The measurement problem deals with the question of how a purely random process tends to give a classical result far more often than it should. Einstein, quite late in his career, brought the question up to Max Born:

“In a letter dated 1954, Albert Einstein wrote to Max Born “Let
phi1 and phi 2 be solutions of the same Schrödinger equation.. . ..When the system is a macrosystem and when phi1 and phi2 are
‘narrow’ with respect to the macrocoordinates, then in by far the
greater number of cases this is no longer true for phi= phi1 + phi 2. Narrowness with respect to macrocoordinates is not only independent of the principles of quantum mechanics, but, moreover, incompatible with them.” (The translation from Born (1969) quoted here is due to Joos (1986).)”

Source is a footnote from:
DECOHERENCE, EINSELECTION,
AND THE QUANTUM ORIGINS OF THE CLASSICAL
Wojciech Hubert Zurek

Abstract: http://arxiv.org/abs/quant-ph/0105127
PDF (60 pages): http://arxiv.org/PS_cache/quant-ph/p.../0105127v3.pdf

[Ivan Viehoff]

So the question that arises when putting the Quantum Mechanics in a formal representation that seeks to ensure that it is internally consistent and complete is: Does essential incompleteness have a place here as well?

If the answer is yes, this would mean there are true theorems that can not be derived from the fundamental axioms. This means there will be observations from experiments that are not solvable from the fundamental axioms of Quantum Mechanics.

Why mention quantum mechanics specifically? Surely there are doubts over the existence of solutions in any such case, eg, classical mechanics.

In particular, there are the Navier-Stokes equations of classical fluid dynamics.

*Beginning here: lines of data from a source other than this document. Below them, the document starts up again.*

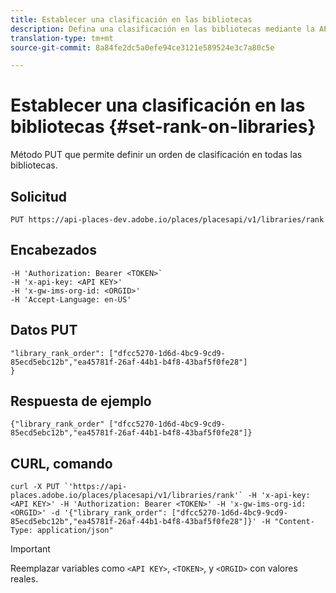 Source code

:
 ```yaml
---
title: Establecer una clasificación en las bibliotecas
description: Defina una clasificación en las bibliotecas mediante la API de REST de lugares.
translation-type: tm+mt
source-git-commit: 8a84fe2dc5a0efe94ce3121e589524e3c7a80c5e

---
```



# Establecer una clasificación en las bibliotecas {#set-rank-on-libraries}

Método PUT que permite definir un orden de clasificación en todas las bibliotecas.

## Solicitud

`PUT https://api-places-dev.adobe.io/places/placesapi/v1/libraries/rank`

## Encabezados

```-H Content-Type: application/json'
-H 'Authorization: Bearer <TOKEN>`  
-H 'x-api-key: <API KEY>'  
-H 'x-gw-ims-org-id: <ORGID>'  
-H 'Accept-Language: en-US'
```

## Datos PUT

```
"library_rank_order": ["dfcc5270-1d6d-4bc9-9cd9-85ecd5ebc12b","ea45781f-26af-44b1-b4f8-43baf5f0fe28"]  
}
```

## Respuesta de ejemplo

```
{"library_rank_order" ["dfcc5270-1d6d-4bc9-9cd9-85ecd5ebc12b","ea45781f-26af-44b1-b4f8-43baf5f0fe28"]}
```

## CURL, comando

```
curl -X PUT `'https://api-places.adobe.io/places/placesapi/v1/libraries/rank'` -H 'x-api-key: <API KEY>' -H 'Authorization: Bearer <TOKEN>' -H 'x-gw-ims-org-id: <ORGID>' -d '{"library_rank_order": ["dfcc5270-1d6d-4bc9-9cd9-85ecd5ebc12b","ea45781f-26af-44b1-b4f8-43baf5f0fe28"]}' -H "Content-Type: application/json"
```

>[!IMPORTANT]
>
>Reemplazar variables como `<API KEY>`, `<TOKEN>`, y `<ORGID>` con valores reales.

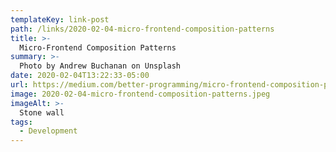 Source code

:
 ```yaml
---
templateKey: link-post
path: /links/2020-02-04-micro-frontend-composition-patterns
title: >-
  Micro-Frontend Composition Patterns
summary: >-
  Photo by Andrew Buchanan on Unsplash
date: 2020-02-04T13:22:33-05:00
url: https://medium.com/better-programming/micro-frontend-composition-patterns-9b789c0dad81
image: 2020-02-04-micro-frontend-composition-patterns.jpeg
imageAlt: >-
  Stone wall
tags:
  - Development
---
```

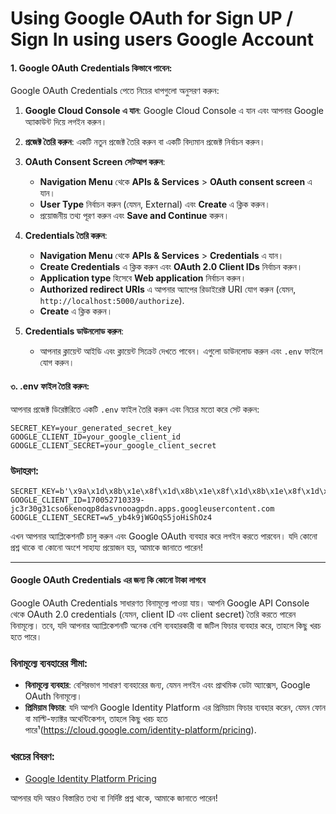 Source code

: # Using Google OAuth for Sign UP / Sign In using users Google Account

#### 1. Google OAuth Credentials কিভাবে পাবেন:
Google OAuth Credentials পেতে নিচের ধাপগুলো অনুসরণ করুন:

1. **Google Cloud Console এ যান**: Google Cloud Console এ যান এবং আপনার Google অ্যাকাউন্ট দিয়ে লগইন করুন।

2. **প্রজেক্ট তৈরি করুন**: একটি নতুন প্রজেক্ট তৈরি করুন বা একটি বিদ্যমান প্রজেক্ট নির্বাচন করুন।

3. **OAuth Consent Screen সেটআপ করুন**:
    - **Navigation Menu** থেকে **APIs & Services** > **OAuth consent screen** এ যান।
    - **User Type** নির্বাচন করুন (যেমন, External) এবং **Create** এ ক্লিক করুন।
    - প্রয়োজনীয় তথ্য পূরণ করুন এবং **Save and Continue** করুন।

4. **Credentials তৈরি করুন**:
    - **Navigation Menu** থেকে **APIs & Services** > **Credentials** এ যান।
    - **Create Credentials** এ ক্লিক করুন এবং **OAuth 2.0 Client IDs** নির্বাচন করুন।
    - **Application type** হিসেবে **Web application** নির্বাচন করুন।
    - **Authorized redirect URIs** এ আপনার অ্যাপের রিডাইরেক্ট URI যোগ করুন (যেমন, `http://localhost:5000/authorize`).
    - **Create** এ ক্লিক করুন।

5. **Credentials ডাউনলোড করুন**:
    - আপনার ক্লায়েন্ট আইডি এবং ক্লায়েন্ট সিক্রেট দেখতে পাবেন। এগুলো ডাউনলোড করুন এবং `.env` ফাইলে যোগ করুন।

#### ৩. .env ফাইল তৈরি করুন:
আপনার প্রজেক্ট ডিরেক্টরিতে একটি `.env` ফাইল তৈরি করুন এবং নিচের মতো করে সেট করুন:
```
SECRET_KEY=your_generated_secret_key
GOOGLE_CLIENT_ID=your_google_client_id
GOOGLE_CLIENT_SECRET=your_google_client_secret
```

### উদাহরণ:
```plaintext
SECRET_KEY=b'\x9a\x1d\x8b\x1e\x8f\x1d\x8b\x1e\x8f\x1d\x8b\x1e\x8f\x1d\x8b\x1e\x8f\x1d\x8b\x1e\x8f'
GOOGLE_CLIENT_ID=170052710339-jc3r30g31cso6kenoqp8dasvnooagpdn.apps.googleusercontent.com
GOOGLE_CLIENT_SECRET=w5_yb4k9jWGOqS5joHiShOz4
```

এখন আপনার অ্যাপ্লিকেশনটি চালু করুন এবং Google OAuth ব্যবহার করে লগইন করতে পারবেন। যদি কোনো প্রশ্ন থাকে বা কোনো অংশে সাহায্য প্রয়োজন হয়, আমাকে জানাতে পারেন!

---

#### Google OAuth Credentials এর জন্য কি কোনো টাকা লাগবে

Google OAuth Credentials সাধারণত বিনামূল্যে পাওয়া যায়। আপনি Google API Console থেকে OAuth 2.0 credentials (যেমন, client ID এবং client secret) তৈরি করতে পারেন বিনামূল্যে। তবে, যদি আপনার অ্যাপ্লিকেশনটি অনেক বেশি ব্যবহারকারী বা জটিল ফিচার ব্যবহার করে, তাহলে কিছু খরচ হতে পারে।

### বিনামূল্যে ব্যবহারের সীমা:
- **বিনামূল্যে ব্যবহার**: বেশিরভাগ সাধারণ ব্যবহারের জন্য, যেমন লগইন এবং প্রাথমিক ডেটা অ্যাক্সেস, Google OAuth বিনামূল্যে।
- **প্রিমিয়াম ফিচার**: যদি আপনি Google Identity Platform এর প্রিমিয়াম ফিচার ব্যবহার করেন, যেমন ফোন বা মাল্টি-ফ্যাক্টর অথেন্টিকেশন, তাহলে কিছু খরচ হতে পারে¹(https://cloud.google.com/identity-platform/pricing).

### খরচের বিবরণ:
- [Google Identity Platform Pricing](https://cloud.google.com/identity-platform/pricing)

আপনার যদি আরও বিস্তারিত তথ্য বা নির্দিষ্ট প্রশ্ন থাকে, আমাকে জানাতে পারেন!



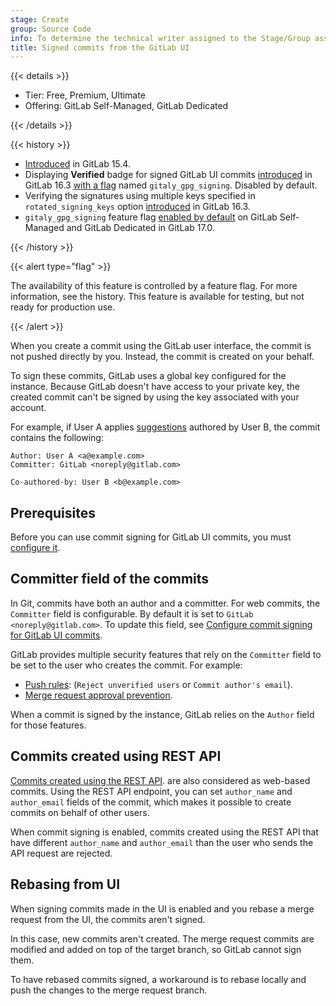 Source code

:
 ```yaml
---
stage: Create
group: Source Code
info: To determine the technical writer assigned to the Stage/Group associated with this page, see https://handbook.gitlab.com/handbook/product/ux/technical-writing/#assignments
title: Signed commits from the GitLab UI
---
```


{{< details >}}

- Tier: Free, Premium, Ultimate
- Offering: GitLab Self-Managed, GitLab Dedicated

{{< /details >}}

{{< history >}}

- [Introduced](https://gitlab.com/gitlab-org/gitlab/-/issues/19185) in GitLab 15.4.
- Displaying **Verified** badge for signed GitLab UI commits [introduced](https://gitlab.com/gitlab-org/gitlab/-/merge_requests/124218) in GitLab 16.3 [with a flag](../../../../administration/feature_flags.md) named `gitaly_gpg_signing`. Disabled by default.
- Verifying the signatures using multiple keys specified in `rotated_signing_keys` option [introduced](https://gitlab.com/gitlab-org/gitaly/-/merge_requests/6163) in GitLab 16.3.
- `gitaly_gpg_signing` feature flag [enabled by default](https://gitlab.com/gitlab-org/gitaly/-/merge_requests/6876) on GitLab Self-Managed and GitLab Dedicated in GitLab 17.0.

{{< /history >}}

{{< alert type="flag" >}}

The availability of this feature is controlled by a feature flag.
For more information, see the history.
This feature is available for testing, but not ready for production use.

{{< /alert >}}

When you create a commit using the GitLab user interface, the commit is not pushed directly by you.
Instead, the commit is created on your behalf.

To sign these commits, GitLab uses a global key configured for the instance.
Because GitLab doesn't have access to your private key, the created commit can't be signed by using
the key associated with your account.

For example, if User A applies [suggestions](../../merge_requests/reviews/suggestions.md)
authored by User B, the commit contains the following:

```plaintext
Author: User A <a@example.com>
Committer: GitLab <noreply@gitlab.com>

Co-authored-by: User B <b@example.com>
```

## Prerequisites

Before you can use commit signing for GitLab UI commits, you must
[configure it](../../../../administration/gitaly/configure_gitaly.md#configure-commit-signing-for-gitlab-ui-commits).

## Committer field of the commits

In Git, commits have both an author and a committer.
For web commits, the `Committer` field is configurable.
By default it is set to `GitLab <noreply@gitlab.com>`. To update this field, see
[Configure commit signing for GitLab UI commits](../../../../administration/gitaly/configure_gitaly.md#configure-commit-signing-for-gitlab-ui-commits).

GitLab provides multiple security features that rely on the `Committer` field to be set to the user who creates the commit.
For example:

- [Push rules](../push_rules.md): (`Reject unverified users` or `Commit author's email`).
- [Merge request approval prevention](../../merge_requests/approvals/settings.md#prevent-approvals-by-users-who-add-commits).

When a commit is signed by the instance, GitLab relies on the `Author` field for those features.

## Commits created using REST API

[Commits created using the REST API](../../../../api/commits.md#create-a-commit-with-multiple-files-and-actions).
are also considered as web-based commits.
Using the REST API endpoint, you can set `author_name` and `author_email` fields of the commit,
which makes it possible to create commits on behalf of other users.

When commit signing is enabled, commits created using the REST API that have different `author_name`
and `author_email` than the user who sends the API request are rejected.

## Rebasing from UI

When signing commits made in the UI is enabled and you rebase a merge request from the UI, the commits aren't signed.

In this case, new commits aren't created.
The merge request commits are modified and added on top of the target branch, so GitLab cannot sign them.

To have rebased commits signed, a workaround is to rebase locally and push the changes to the merge
request branch.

"...mathematicians have not yet proven that in three dimensions solutions {of the Navier-Stokes Equations} always exist (existence), or that if they do exist they do not contain any infinities, singularities or discontinuities (smoothness)." (wikipedia)

One must also be careful by what one means by existence. There is a sense in which the 3-body problem in classical mechanics (the classical motion of 3 bodies moving under gravity) can be shown to have no explicit solution, ie, you can't write it out as a formula in the same way that you can't exhibit a general solution of the quintic by radicals. But obviously the fundamental theorem of algebra tells us that the quintic does have solutions, and we know how to find them. A solution has been proven always to exist in the 3 body case. Although there remains uncertainty about a general existence proof for the n-body problem, that doesn't seem to prevent people carrying out practical numerical simulations of very large n-body models (even with relativistic adjustments), although inevitably a degree of approximation is involved. See http://en.wikipedia.org/wiki/N-body_problem

[Ken G]

I think the idea behind singling out quantum mechanics is that quantum mechanics has more potential to be a complete description of the behavior of particles. In other words, it is where classical mechanics was 200 years ago-- it hasn't met its boundaries of applicability (forgetting for the time being that relativistic quantum mechanics is known to be a bit spotty). I think borman is using Godel to point out that quantum mechanics must have limitations. However, I think the history of science already makes a pretty good case for that!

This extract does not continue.